### EXERCISE AIM:
Each line from the one containing "2. 如何制作封面图片？第一" through the end of the data below is to be output verbatim, with no lines added or left out.

* * * *

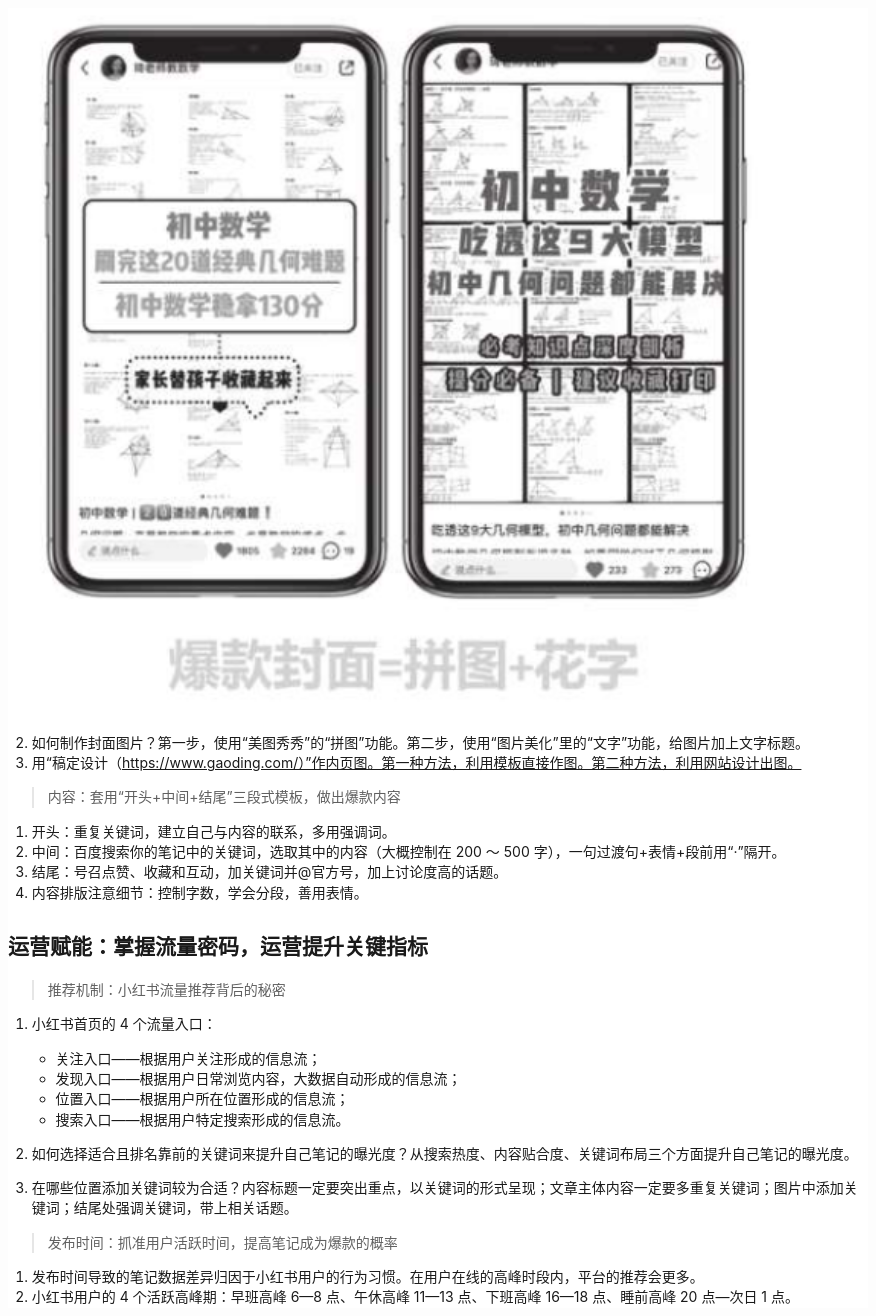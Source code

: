 <img src="/images/xiaohongshu/cover.jpg" alt="" width="90%" />

2. 如何制作封面图片？第一步，使用“美图秀秀”的“拼图”功能。第二步，使用“图片美化”里的“文字”功能，给图片加上文字标题。
3. 用“稿定设计（https://www.gaoding.com/）”作内页图。第一种方法，利用模板直接作图。第二种方法，利用网站设计出图。

> 内容：套用“开头+中间+结尾”三段式模板，做出爆款内容

1. 开头：重复关键词，建立自己与内容的联系，多用强调词。
2. 中间：百度搜索你的笔记中的关键词，选取其中的内容（大概控制在 200 ～ 500 字），一句过渡句+表情+段前用“·”隔开。
3. 结尾：号召点赞、收藏和互动，加关键词并@官方号，加上讨论度高的话题。
4. 内容排版注意细节：控制字数，学会分段，善用表情。

## 运营赋能：掌握流量密码，运营提升关键指标

> 推荐机制：小红书流量推荐背后的秘密

1. 小红书首页的 4 个流量入口：

   - 关注入口——根据用户关注形成的信息流；
   - 发现入口——根据用户日常浏览内容，大数据自动形成的信息流；
   - 位置入口——根据用户所在位置形成的信息流；
   - 搜索入口——根据用户特定搜索形成的信息流。

2. 如何选择适合且排名靠前的关键词来提升自己笔记的曝光度？从搜索热度、内容贴合度、关键词布局三个方面提升自己笔记的曝光度。
3. 在哪些位置添加关键词较为合适？内容标题一定要突出重点，以关键词的形式呈现；文章主体内容一定要多重复关键词；图片中添加关键词；结尾处强调关键词，带上相关话题。

> 发布时间：抓准用户活跃时间，提高笔记成为爆款的概率

1. 发布时间导致的笔记数据差异归因于小红书用户的行为习惯。在用户在线的高峰时段内，平台的推荐会更多。
2. 小红书用户的 4 个活跃高峰期：早班高峰 6—8 点、午休高峰 11—13 点、下班高峰 16—18 点、睡前高峰 20 点—次日 1 点。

* * * *

### ANSWER AREA:
2. 如何制作封面图片？第一步，使用“美图秀秀”的“拼图”功能。第二步，使用“图片美化”里的“文字”功能，给图片加上文字标题。
3. 用“稿定设计（https://www.gaoding.com/）”作内页图。第一种方法，利用模板直接作图。第二种方法，利用网站设计出图。

> 内容：套用“开头+中间+结尾”三段式模板，做出爆款内容

1. 开头：重复关键词，建立自己与内容的联系，多用强调词。
2. 中间：百度搜索你的笔记中的关键词，选取其中的内容（大概控制在 200 ～ 500 字），一句过渡句+表情+段前用“·”隔开。
3. 结尾：号召点赞、收藏和互动，加关键词并@官方号，加上讨论度高的话题。
4. 内容排版注意细节：控制字数，学会分段，善用表情。

## 运营赋能：掌握流量密码，运营提升关键指标

> 推荐机制：小红书流量推荐背后的秘密

1. 小红书首页的 4 个流量入口：

   - 关注入口——根据用户关注形成的信息流；
   - 发现入口——根据用户日常浏览内容，大数据自动形成的信息流；
   - 位置入口——根据用户所在位置形成的信息流；
   - 搜索入口——根据用户特定搜索形成的信息流。

2. 如何选择适合且排名靠前的关键词来提升自己笔记的曝光度？从搜索热度、内容贴合度、关键词布局三个方面提升自己笔记的曝光度。
3. 在哪些位置添加关键词较为合适？内容标题一定要突出重点，以关键词的形式呈现；文章主体内容一定要多重复关键词；图片中添加关键词；结尾处强调关键词，带上相关话题。

> 发布时间：抓准用户活跃时间，提高笔记成为爆款的概率

1. 发布时间导致的笔记数据差异归因于小红书用户的行为习惯。在用户在线的高峰时段内，平台的推荐会更多。
2. 小红书用户的 4 个活跃高峰期：早班高峰 6—8 点、午休高峰 11—13 点、下班高峰 16—18 点、睡前高峰 20 点—次日 1 点。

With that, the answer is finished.